--- Exercise materials Enclosed Below ---

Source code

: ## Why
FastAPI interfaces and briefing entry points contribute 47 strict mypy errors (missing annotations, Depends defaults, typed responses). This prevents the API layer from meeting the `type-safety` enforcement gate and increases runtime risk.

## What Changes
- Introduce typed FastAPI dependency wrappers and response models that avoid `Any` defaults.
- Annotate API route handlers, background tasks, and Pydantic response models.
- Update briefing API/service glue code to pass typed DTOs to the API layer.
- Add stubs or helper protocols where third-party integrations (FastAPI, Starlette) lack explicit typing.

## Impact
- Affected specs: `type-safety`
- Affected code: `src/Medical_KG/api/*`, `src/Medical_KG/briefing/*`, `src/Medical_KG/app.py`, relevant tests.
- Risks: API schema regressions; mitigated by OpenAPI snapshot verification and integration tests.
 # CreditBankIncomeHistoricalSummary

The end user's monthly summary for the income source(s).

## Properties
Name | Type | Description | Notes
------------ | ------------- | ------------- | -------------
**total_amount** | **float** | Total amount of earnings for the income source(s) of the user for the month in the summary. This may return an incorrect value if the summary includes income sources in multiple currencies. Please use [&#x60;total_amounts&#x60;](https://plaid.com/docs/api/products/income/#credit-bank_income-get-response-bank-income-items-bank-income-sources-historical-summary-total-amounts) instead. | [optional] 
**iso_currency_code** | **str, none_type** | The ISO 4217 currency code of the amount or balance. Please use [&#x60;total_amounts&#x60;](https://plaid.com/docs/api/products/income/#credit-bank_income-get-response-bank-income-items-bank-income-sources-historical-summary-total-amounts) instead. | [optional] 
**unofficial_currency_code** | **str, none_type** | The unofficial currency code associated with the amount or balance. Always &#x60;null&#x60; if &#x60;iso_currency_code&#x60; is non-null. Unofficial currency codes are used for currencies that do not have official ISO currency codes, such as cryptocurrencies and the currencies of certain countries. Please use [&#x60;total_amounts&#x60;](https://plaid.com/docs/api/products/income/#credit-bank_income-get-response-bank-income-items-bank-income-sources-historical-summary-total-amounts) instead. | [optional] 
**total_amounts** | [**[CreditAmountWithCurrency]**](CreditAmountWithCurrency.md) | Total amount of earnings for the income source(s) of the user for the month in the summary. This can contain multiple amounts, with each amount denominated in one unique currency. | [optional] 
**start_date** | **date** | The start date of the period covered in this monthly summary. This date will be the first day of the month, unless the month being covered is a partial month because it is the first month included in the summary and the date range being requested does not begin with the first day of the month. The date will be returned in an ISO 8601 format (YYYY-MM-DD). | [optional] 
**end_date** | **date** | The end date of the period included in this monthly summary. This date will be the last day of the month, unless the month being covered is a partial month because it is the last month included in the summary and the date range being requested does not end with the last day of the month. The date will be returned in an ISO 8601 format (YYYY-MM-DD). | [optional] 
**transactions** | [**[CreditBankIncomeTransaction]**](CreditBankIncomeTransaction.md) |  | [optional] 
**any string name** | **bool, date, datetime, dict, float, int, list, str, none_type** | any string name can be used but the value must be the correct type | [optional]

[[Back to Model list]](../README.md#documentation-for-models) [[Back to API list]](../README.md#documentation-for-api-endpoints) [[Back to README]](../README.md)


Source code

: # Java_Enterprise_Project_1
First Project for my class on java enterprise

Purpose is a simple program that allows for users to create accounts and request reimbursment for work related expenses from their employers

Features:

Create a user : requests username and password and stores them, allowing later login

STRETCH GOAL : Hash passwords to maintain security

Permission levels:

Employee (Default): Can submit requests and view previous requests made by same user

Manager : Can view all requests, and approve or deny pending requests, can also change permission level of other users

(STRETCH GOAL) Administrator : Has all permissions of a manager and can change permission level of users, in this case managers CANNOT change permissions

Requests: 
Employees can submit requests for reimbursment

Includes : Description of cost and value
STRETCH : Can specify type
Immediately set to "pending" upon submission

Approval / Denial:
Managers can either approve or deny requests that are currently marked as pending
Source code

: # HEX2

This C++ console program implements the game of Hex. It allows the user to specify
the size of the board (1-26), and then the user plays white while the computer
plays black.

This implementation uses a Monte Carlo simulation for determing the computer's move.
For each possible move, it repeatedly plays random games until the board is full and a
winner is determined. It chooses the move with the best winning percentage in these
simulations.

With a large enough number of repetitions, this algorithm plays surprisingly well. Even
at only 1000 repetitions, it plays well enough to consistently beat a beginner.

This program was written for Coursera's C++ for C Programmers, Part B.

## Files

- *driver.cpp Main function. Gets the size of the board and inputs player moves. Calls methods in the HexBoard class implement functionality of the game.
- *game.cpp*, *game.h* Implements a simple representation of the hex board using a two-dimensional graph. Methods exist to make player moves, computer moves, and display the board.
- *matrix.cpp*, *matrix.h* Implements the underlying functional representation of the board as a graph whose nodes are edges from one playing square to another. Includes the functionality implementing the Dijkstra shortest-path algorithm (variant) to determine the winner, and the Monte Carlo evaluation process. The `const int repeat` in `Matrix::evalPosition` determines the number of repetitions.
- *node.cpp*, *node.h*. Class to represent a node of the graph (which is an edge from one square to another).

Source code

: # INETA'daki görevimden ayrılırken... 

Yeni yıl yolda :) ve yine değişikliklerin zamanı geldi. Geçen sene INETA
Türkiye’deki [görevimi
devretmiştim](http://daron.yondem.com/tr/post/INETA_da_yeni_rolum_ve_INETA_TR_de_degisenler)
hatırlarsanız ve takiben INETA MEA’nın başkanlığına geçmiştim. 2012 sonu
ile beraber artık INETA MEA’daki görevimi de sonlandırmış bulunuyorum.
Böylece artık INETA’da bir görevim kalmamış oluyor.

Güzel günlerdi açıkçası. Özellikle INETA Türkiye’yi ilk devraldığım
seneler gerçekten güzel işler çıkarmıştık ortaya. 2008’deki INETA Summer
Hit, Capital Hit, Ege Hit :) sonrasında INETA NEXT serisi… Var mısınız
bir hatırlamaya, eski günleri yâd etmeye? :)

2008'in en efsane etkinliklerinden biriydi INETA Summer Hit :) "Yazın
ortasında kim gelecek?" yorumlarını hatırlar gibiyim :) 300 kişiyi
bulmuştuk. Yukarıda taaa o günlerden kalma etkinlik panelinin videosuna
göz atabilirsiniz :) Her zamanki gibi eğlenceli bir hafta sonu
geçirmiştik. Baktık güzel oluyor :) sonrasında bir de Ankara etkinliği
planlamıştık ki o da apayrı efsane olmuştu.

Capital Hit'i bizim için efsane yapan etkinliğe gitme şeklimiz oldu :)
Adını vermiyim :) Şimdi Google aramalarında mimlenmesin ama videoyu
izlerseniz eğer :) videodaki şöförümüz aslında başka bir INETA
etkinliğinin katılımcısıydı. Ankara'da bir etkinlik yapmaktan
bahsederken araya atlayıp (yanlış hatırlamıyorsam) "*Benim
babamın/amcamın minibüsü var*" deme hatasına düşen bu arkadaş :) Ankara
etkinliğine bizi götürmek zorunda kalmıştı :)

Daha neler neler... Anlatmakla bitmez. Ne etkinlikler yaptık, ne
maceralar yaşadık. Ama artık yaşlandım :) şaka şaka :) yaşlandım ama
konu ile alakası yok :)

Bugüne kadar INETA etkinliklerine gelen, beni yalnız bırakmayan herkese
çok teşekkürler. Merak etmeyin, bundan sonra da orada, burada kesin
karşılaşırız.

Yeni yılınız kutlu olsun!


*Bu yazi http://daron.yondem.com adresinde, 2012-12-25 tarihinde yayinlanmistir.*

--- End of Enclosed Exercise materials ---

What is required: Line by line, print the records above exactly as they stand.

Task answer:
Source code

: ## Why
FastAPI interfaces and briefing entry points contribute 47 strict mypy errors (missing annotations, Depends defaults, typed responses). This prevents the API layer from meeting the `type-safety` enforcement gate and increases runtime risk.

## What Changes
- Introduce typed FastAPI dependency wrappers and response models that avoid `Any` defaults.
- Annotate API route handlers, background tasks, and Pydantic response models.
- Update briefing API/service glue code to pass typed DTOs to the API layer.
- Add stubs or helper protocols where third-party integrations (FastAPI, Starlette) lack explicit typing.

## Impact
- Affected specs: `type-safety`
- Affected code: `src/Medical_KG/api/*`, `src/Medical_KG/briefing/*`, `src/Medical_KG/app.py`, relevant tests.
- Risks: API schema regressions; mitigated by OpenAPI snapshot verification and integration tests.
 # CreditBankIncomeHistoricalSummary

The end user's monthly summary for the income source(s).

## Properties
Name | Type | Description | Notes
------------ | ------------- | ------------- | -------------
**total_amount** | **float** | Total amount of earnings for the income source(s) of the user for the month in the summary. This may return an incorrect value if the summary includes income sources in multiple currencies. Please use [&#x60;total_amounts&#x60;](https://plaid.com/docs/api/products/income/#credit-bank_income-get-response-bank-income-items-bank-income-sources-historical-summary-total-amounts) instead. | [optional] 
**iso_currency_code** | **str, none_type** | The ISO 4217 currency code of the amount or balance. Please use [&#x60;total_amounts&#x60;](https://plaid.com/docs/api/products/income/#credit-bank_income-get-response-bank-income-items-bank-income-sources-historical-summary-total-amounts) instead. | [optional] 
**unofficial_currency_code** | **str, none_type** | The unofficial currency code associated with the amount or balance. Always &#x60;null&#x60; if &#x60;iso_currency_code&#x60; is non-null. Unofficial currency codes are used for currencies that do not have official ISO currency codes, such as cryptocurrencies and the currencies of certain countries. Please use [&#x60;total_amounts&#x60;](https://plaid.com/docs/api/products/income/#credit-bank_income-get-response-bank-income-items-bank-income-sources-historical-summary-total-amounts) instead. | [optional] 
**total_amounts** | [**[CreditAmountWithCurrency]**](CreditAmountWithCurrency.md) | Total amount of earnings for the income source(s) of the user for the month in the summary. This can contain multiple amounts, with each amount denominated in one unique currency. | [optional] 
**start_date** | **date** | The start date of the period covered in this monthly summary. This date will be the first day of the month, unless the month being covered is a partial month because it is the first month included in the summary and the date range being requested does not begin with the first day of the month. The date will be returned in an ISO 8601 format (YYYY-MM-DD). | [optional] 
**end_date** | **date** | The end date of the period included in this monthly summary. This date will be the last day of the month, unless the month being covered is a partial month because it is the last month included in the summary and the date range being requested does not end with the last day of the month. The date will be returned in an ISO 8601 format (YYYY-MM-DD). | [optional] 
**transactions** | [**[CreditBankIncomeTransaction]**](CreditBankIncomeTransaction.md) |  | [optional] 
**any string name** | **bool, date, datetime, dict, float, int, list, str, none_type** | any string name can be used but the value must be the correct type | [optional]

[[Back to Model list]](../README.md#documentation-for-models) [[Back to API list]](../README.md#documentation-for-api-endpoints) [[Back to README]](../README.md)


Source code

: # Java_Enterprise_Project_1
First Project for my class on java enterprise

Purpose is a simple program that allows for users to create accounts and request reimbursment for work related expenses from their employers

Features:

Create a user : requests username and password and stores them, allowing later login

STRETCH GOAL : Hash passwords to maintain security

Permission levels:

Employee (Default): Can submit requests and view previous requests made by same user

Manager : Can view all requests, and approve or deny pending requests, can also change permission level of other users

(STRETCH GOAL) Administrator : Has all permissions of a manager and can change permission level of users, in this case managers CANNOT change permissions

Requests: 
Employees can submit requests for reimbursment

Includes : Description of cost and value
STRETCH : Can specify type
Immediately set to "pending" upon submission

Approval / Denial:
Managers can either approve or deny requests that are currently marked as pending
Source code

: # HEX2

This C++ console program implements the game of Hex. It allows the user to specify
the size of the board (1-26), and then the user plays white while the computer
plays black.

This implementation uses a Monte Carlo simulation for determing the computer's move.
For each possible move, it repeatedly plays random games until the board is full and a
winner is determined. It chooses the move with the best winning percentage in these
simulations.

With a large enough number of repetitions, this algorithm plays surprisingly well. Even
at only 1000 repetitions, it plays well enough to consistently beat a beginner.

This program was written for Coursera's C++ for C Programmers, Part B.

## Files

- *driver.cpp Main function. Gets the size of the board and inputs player moves. Calls methods in the HexBoard class implement functionality of the game.
- *game.cpp*, *game.h* Implements a simple representation of the hex board using a two-dimensional graph. Methods exist to make player moves, computer moves, and display the board.
- *matrix.cpp*, *matrix.h* Implements the underlying functional representation of the board as a graph whose nodes are edges from one playing square to another. Includes the functionality implementing the Dijkstra shortest-path algorithm (variant) to determine the winner, and the Monte Carlo evaluation process. The `const int repeat` in `Matrix::evalPosition` determines the number of repetitions.
- *node.cpp*, *node.h*. Class to represent a node of the graph (which is an edge from one square to another).

Source code

: # INETA'daki görevimden ayrılırken... 

Yeni yıl yolda :) ve yine değişikliklerin zamanı geldi. Geçen sene INETA
Türkiye’deki [görevimi
devretmiştim](http://daron.yondem.com/tr/post/INETA_da_yeni_rolum_ve_INETA_TR_de_degisenler)
hatırlarsanız ve takiben INETA MEA’nın başkanlığına geçmiştim. 2012 sonu
ile beraber artık INETA MEA’daki görevimi de sonlandırmış bulunuyorum.
Böylece artık INETA’da bir görevim kalmamış oluyor.

Güzel günlerdi açıkçası. Özellikle INETA Türkiye’yi ilk devraldığım
seneler gerçekten güzel işler çıkarmıştık ortaya. 2008’deki INETA Summer
Hit, Capital Hit, Ege Hit :) sonrasında INETA NEXT serisi… Var mısınız
bir hatırlamaya, eski günleri yâd etmeye? :)

2008'in en efsane etkinliklerinden biriydi INETA Summer Hit :) "Yazın
ortasında kim gelecek?" yorumlarını hatırlar gibiyim :) 300 kişiyi
bulmuştuk. Yukarıda taaa o günlerden kalma etkinlik panelinin videosuna
göz atabilirsiniz :) Her zamanki gibi eğlenceli bir hafta sonu
geçirmiştik. Baktık güzel oluyor :) sonrasında bir de Ankara etkinliği
planlamıştık ki o da apayrı efsane olmuştu.

Capital Hit'i bizim için efsane yapan etkinliğe gitme şeklimiz oldu :)
Adını vermiyim :) Şimdi Google aramalarında mimlenmesin ama videoyu
izlerseniz eğer :) videodaki şöförümüz aslında başka bir INETA
etkinliğinin katılımcısıydı. Ankara'da bir etkinlik yapmaktan
bahsederken araya atlayıp (yanlış hatırlamıyorsam) "*Benim
babamın/amcamın minibüsü var*" deme hatasına düşen bu arkadaş :) Ankara
etkinliğine bizi götürmek zorunda kalmıştı :)

Daha neler neler... Anlatmakla bitmez. Ne etkinlikler yaptık, ne
maceralar yaşadık. Ama artık yaşlandım :) şaka şaka :) yaşlandım ama
konu ile alakası yok :)

Bugüne kadar INETA etkinliklerine gelen, beni yalnız bırakmayan herkese
çok teşekkürler. Merak etmeyin, bundan sonra da orada, burada kesin
karşılaşırız.

Yeni yılınız kutlu olsun!


*Bu yazi http://daron.yondem.com adresinde, 2012-12-25 tarihinde yayinlanmistir.*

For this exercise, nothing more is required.